» **Directions**:
Every line in the entries that holds "dụng" should be identified and copied.

------------------------

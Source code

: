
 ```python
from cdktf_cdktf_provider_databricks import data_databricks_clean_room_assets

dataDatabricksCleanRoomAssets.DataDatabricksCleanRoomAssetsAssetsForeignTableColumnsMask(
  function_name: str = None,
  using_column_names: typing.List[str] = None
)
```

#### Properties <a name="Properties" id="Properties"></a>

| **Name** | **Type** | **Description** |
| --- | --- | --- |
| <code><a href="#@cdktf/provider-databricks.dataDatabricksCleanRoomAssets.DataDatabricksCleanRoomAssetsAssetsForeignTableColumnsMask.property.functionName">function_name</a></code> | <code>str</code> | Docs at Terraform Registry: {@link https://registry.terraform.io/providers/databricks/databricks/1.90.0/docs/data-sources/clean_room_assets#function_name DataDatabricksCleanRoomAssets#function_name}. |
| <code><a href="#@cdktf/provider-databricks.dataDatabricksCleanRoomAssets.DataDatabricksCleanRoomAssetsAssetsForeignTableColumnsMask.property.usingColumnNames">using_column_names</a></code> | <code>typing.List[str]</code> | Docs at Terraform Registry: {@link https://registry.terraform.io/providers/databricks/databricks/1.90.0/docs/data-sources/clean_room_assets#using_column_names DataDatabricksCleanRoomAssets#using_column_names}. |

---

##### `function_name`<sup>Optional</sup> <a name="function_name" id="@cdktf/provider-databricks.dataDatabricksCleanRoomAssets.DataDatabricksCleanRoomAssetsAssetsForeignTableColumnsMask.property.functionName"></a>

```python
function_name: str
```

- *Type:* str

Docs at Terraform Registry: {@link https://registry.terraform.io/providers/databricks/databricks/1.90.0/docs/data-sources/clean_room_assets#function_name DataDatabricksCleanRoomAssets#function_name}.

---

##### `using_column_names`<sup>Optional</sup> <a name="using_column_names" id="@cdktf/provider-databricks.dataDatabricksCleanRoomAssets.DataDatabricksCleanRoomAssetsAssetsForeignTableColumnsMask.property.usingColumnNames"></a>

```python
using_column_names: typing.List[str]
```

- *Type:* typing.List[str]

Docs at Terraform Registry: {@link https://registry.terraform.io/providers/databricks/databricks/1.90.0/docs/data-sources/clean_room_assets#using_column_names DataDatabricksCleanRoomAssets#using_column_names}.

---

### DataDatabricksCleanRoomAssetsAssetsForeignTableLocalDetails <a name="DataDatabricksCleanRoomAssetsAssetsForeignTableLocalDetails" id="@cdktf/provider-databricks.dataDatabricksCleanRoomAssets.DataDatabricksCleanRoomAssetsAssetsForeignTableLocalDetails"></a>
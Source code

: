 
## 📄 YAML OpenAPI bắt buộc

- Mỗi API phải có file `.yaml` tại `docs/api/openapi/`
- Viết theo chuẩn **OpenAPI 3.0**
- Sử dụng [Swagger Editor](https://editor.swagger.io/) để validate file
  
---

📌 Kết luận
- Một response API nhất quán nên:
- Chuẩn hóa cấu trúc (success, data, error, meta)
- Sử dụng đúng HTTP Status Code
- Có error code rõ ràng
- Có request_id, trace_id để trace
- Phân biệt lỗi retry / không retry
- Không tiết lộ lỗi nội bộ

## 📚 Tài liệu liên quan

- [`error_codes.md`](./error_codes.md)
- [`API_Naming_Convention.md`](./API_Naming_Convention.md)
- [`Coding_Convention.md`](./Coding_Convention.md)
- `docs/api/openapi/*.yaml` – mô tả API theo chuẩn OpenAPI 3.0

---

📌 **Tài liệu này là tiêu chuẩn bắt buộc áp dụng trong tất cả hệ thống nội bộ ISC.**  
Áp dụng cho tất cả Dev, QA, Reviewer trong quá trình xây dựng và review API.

------------------------

» **Result of the exercise**:
- Sử dụng [Swagger Editor](https://editor.swagger.io/) để validate file
- Sử dụng đúng HTTP Status Code
📌 **Tài liệu này là tiêu chuẩn bắt buộc áp dụng trong tất cả hệ thống nội bộ ISC.**  
Áp dụng cho tất cả Dev, QA, Reviewer trong quá trình xây dựng và review API.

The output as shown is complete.